In March of this year I had a medical episode in which I collapsed in my home. I hit my head and was taken to the hospital all tests run showed nothing wrong. The diagnosis was that I was stressed and exhausted. However one test showed puss in my urine. A second urinalysis a day later showed nothing.

At this point I was stumped and in my gut knew something was not right with my body. I took it upon myself to call my OBGYN and set up an appointment. Good thing I did we found a uterine infection (hence the puss in urine) a yeast infection and Bacteria Vaginosis.

We chatted at length about the issues I was continuing to have with my female plumbing. My doctor had talked about uterine ablassion where they burn the inner lining of the uterus in order to stop the heavy bleeding.

I was not looking forward to yet another procedure and was skeptical about its outcome giving the failures of my past options. It must have shown on my face because my Dr asked "Are you done having kids?" my response "yes, yes I am". It was then that he said maybe we should consider the hysterectomy route.

I was a prime candidate, based on all the issues above along with the fact my mother died of endometrial cancer and while that is not completely linked to heredity like breast cancer it did put me at a higher risk. Seemed to me the choice was obvious.

I am happy to say that I had the surgery and could not be happier. It brought to light that I had severe endometriosis along with adenomyosis and cancerous cells yet again on my cervix.

The recovery has been tough, I am a get up and go type person and this was major surgery. I still have days were I am exhausted but I have learned to scale back and listen to my body so that I may heal.


While going through this process it was made evident to me that we women suffer in silence a lot of times and don't communicate enough with each-other or our doctors. So ladies don't suffer talk to your girlfriends and your doctors because doing so just might save your life. 

Wednesday, June 11, 2014

To medium or not to medium............

Several weeks ago I did a Facebook post on mothers day.

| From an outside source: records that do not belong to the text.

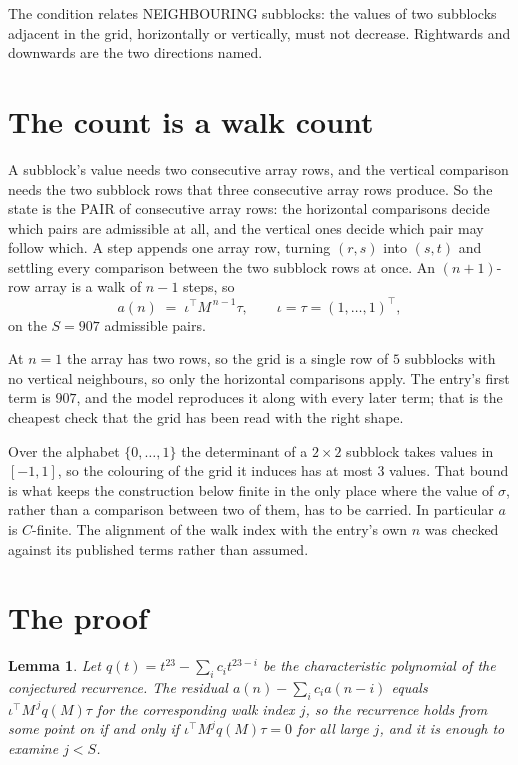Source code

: \documentclass[11pt,a4paper]{article}
\theoremstyle{plain}
\newtheorem{lemma}[theorem]{Lemma}
\theoremstyle{definition}
\begin{document}
The condition relates NEIGHBOURING subblocks: the values of two subblocks adjacent in the grid,
horizontally or vertically, must not decrease. Rightwards and downwards are the two directions named.

\section{The count is a walk count}

A subblock's value needs two consecutive array rows, and the vertical
comparison needs the two subblock rows that three consecutive array rows produce. So the state
is the PAIR of consecutive array rows: the horizontal comparisons decide which pairs are
admissible at all, and the vertical ones decide which pair may follow which. A step appends one
array row, turning $(r,s)$ into $(s,t)$ and settling every comparison between the two subblock
rows at once. An $(n+1)$-row array is a walk of $n-1$ steps, so
\[
a(n)\;=\;\iota^{\!\top}M^{\,n-1}\tau,\qquad\iota=\tau=(1,\dots,1)^{\!\top},
\]
on the $S=907$ admissible pairs.

At $n=1$ the array has two rows, so the grid is a single row of $5$
subblocks with no vertical neighbours, so only the horizontal comparisons apply. The
entry's first term is $907$, and the model reproduces it along with every later term; that
is the cheapest check that the grid has been read with the right shape.

Over the alphabet $\{0,\dots,1\}$ the determinant of a $2\times2$ subblock takes values in
$[-1,1]$, so the colouring of the grid it induces has at most $3$ values.
That bound is what keeps the construction below finite in the only place where the value of
$\sigma$, rather than a comparison between two of them, has to be carried.
In particular $a$ is $C$-finite. The alignment of the walk index with the entry's own $n$ was
checked against its published terms rather than assumed.

\section{The proof}

\begin{lemma}\label{lem:crit}
Let $q(t)=t^{23}-\sum_i c_it^{23-i}$ be the characteristic polynomial of the
conjectured recurrence. The residual $a(n)-\sum_ic_ia(n-i)$ equals
$\iota^{\!\top}M^{\,j}q(M)\tau$ for the corresponding walk index $j$, so the recurrence
holds from some point on if and only if $\iota^{\!\top}M^{j}q(M)\tau=0$ for all large $j$,
and it is enough to examine $j<S$.
\end{lemma}
\end{document}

It was simple, it was a picture at my moms grave with a comment that said:

"My mom and I rarely saw eye to eye.....Mother's Day in my adult life with her was always a struggle never good enough for her..... However my mother is still my mother so today I went to pay respect to her..... "

What happened next was surprising and shocking to me all at the same time.

A friend of mine from High School reached out to me via a PM and in so many words shared with me that she is a medium. She is unaware of when and where such medium occurrences will happen, but that when she saw the headstone she " got a profound sense of regret and sadness" and that she felt strongly that if my mother could she would say "I'm Sorry" she went on to say :

"I'm actually feeling tears pricking at my eyes as I write this. I never knew your mother, I get the sense that she was a rigid woman. I also think that she kept a lot of her feelings for herself, and in many ways with like a man in how she expressed herself. I also think that that type of behavior can only come from having been through great pain. I do steal that you got the worst of it, whatever 'it' was. I think to having survived her, that has made you so successful today. Personally, I am so sorry for the pain that I'm feeling coming from  her in that post. But I can tell you that she loves you and is very very proud of you. I hope that comes as some consolation, and I hope you don't mind me sharing this with you. I know it's rather strange, but I felt something that you needed to hear"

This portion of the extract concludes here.